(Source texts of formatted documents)
((
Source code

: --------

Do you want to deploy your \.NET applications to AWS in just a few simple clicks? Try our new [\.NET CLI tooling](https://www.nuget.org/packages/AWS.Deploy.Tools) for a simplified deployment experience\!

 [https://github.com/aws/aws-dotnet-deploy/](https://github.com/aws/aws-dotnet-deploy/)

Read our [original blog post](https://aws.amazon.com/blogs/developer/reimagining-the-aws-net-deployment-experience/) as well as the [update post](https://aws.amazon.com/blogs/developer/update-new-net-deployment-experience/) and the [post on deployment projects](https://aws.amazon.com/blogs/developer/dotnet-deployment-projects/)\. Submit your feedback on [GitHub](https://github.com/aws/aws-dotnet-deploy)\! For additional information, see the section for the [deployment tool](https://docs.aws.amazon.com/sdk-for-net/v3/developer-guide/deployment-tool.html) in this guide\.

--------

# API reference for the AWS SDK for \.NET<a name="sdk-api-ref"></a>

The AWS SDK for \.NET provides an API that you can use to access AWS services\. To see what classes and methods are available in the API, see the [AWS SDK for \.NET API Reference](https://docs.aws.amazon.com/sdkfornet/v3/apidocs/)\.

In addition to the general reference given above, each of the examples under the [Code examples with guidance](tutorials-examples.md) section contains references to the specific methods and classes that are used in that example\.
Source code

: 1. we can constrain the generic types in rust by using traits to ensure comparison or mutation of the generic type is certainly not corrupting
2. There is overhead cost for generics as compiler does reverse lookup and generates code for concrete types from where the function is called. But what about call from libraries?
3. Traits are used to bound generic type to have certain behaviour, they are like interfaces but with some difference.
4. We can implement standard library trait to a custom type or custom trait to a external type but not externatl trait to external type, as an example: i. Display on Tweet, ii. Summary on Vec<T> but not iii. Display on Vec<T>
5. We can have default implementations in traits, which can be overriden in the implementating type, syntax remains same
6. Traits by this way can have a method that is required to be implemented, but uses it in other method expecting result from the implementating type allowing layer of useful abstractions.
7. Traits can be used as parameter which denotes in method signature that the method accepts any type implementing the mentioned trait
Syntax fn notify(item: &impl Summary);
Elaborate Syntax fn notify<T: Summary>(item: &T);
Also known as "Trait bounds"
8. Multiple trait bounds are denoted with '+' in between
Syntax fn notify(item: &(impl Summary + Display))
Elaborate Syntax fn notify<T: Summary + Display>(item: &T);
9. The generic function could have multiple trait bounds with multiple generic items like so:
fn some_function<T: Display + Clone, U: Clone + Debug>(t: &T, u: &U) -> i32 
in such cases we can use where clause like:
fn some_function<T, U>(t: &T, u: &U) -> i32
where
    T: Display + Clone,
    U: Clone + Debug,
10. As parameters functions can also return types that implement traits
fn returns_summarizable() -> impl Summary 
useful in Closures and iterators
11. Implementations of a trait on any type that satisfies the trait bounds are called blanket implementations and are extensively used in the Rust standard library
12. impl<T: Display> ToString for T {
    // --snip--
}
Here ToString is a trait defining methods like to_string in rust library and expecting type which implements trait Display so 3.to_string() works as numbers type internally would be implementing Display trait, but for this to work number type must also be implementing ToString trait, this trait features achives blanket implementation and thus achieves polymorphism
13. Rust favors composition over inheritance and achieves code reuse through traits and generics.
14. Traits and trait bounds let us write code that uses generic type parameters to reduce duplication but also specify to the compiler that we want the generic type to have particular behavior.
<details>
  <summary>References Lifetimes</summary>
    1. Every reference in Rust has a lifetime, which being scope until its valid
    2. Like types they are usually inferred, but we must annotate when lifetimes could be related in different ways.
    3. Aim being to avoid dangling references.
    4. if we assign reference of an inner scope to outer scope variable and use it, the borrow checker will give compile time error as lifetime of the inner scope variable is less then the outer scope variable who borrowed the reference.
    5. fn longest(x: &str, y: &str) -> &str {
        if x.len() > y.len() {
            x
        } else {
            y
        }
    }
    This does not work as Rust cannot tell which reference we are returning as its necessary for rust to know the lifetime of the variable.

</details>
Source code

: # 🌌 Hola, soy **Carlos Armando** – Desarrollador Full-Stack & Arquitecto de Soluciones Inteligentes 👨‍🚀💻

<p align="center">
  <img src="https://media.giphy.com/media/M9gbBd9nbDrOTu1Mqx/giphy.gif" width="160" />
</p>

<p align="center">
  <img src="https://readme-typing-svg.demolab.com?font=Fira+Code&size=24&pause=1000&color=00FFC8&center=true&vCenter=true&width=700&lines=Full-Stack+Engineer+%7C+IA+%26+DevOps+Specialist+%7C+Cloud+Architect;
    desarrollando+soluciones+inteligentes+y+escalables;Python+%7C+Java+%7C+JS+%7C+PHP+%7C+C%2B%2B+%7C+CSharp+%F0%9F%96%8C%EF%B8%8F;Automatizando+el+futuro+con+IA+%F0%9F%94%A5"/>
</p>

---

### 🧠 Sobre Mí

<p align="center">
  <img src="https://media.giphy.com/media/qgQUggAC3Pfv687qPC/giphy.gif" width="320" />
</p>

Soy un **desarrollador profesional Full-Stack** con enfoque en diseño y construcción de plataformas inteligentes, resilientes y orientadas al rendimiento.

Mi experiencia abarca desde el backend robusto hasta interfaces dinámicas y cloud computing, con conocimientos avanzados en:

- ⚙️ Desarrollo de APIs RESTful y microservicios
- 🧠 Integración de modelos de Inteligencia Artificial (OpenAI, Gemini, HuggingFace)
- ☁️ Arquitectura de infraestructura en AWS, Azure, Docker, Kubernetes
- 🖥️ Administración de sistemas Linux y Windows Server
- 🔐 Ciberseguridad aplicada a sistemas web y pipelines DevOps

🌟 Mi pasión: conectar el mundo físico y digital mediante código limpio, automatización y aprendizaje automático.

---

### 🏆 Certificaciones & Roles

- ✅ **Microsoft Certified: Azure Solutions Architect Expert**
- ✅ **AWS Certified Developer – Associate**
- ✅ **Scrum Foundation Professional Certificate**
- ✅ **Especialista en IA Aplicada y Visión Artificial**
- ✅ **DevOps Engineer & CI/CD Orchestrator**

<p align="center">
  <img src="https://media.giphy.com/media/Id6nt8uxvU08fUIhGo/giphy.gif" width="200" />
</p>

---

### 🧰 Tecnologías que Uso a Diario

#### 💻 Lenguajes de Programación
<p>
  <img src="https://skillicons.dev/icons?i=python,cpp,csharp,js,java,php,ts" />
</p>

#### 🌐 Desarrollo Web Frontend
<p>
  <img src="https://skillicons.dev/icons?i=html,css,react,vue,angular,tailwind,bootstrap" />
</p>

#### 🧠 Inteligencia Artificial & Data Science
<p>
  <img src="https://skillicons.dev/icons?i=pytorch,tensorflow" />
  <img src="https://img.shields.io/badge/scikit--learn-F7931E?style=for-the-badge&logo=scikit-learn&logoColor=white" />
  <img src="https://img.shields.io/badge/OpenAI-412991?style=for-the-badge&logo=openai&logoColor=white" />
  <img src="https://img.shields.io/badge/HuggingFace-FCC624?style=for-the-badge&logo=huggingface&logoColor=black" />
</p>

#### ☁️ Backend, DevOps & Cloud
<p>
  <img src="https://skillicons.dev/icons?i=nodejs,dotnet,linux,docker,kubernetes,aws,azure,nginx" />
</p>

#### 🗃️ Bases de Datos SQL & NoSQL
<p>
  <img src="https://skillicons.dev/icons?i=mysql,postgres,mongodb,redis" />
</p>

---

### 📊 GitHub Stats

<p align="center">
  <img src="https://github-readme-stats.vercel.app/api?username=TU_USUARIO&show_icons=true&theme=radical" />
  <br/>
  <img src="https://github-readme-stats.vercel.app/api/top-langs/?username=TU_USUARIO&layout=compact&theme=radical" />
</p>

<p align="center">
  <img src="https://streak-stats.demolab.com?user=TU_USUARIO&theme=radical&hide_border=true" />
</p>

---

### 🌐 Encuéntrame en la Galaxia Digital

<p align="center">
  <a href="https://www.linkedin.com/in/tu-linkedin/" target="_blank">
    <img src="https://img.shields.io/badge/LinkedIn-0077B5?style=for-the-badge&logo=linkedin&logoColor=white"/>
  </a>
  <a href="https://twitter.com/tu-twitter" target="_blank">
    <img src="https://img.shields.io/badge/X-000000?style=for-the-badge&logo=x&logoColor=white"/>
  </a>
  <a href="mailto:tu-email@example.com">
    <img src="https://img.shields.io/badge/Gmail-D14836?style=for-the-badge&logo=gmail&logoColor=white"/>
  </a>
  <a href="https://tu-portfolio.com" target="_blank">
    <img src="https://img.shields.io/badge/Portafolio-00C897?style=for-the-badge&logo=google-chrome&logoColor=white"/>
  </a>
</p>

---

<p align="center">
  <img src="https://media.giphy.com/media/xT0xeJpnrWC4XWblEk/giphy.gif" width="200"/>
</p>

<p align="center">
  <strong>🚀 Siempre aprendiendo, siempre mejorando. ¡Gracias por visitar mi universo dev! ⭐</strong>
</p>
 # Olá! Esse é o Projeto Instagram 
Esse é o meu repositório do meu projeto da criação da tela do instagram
))
- **Work request**
When the word "HuggingFace" appears in a line of the data, that line is counted; report the number only.

- **Response box**
2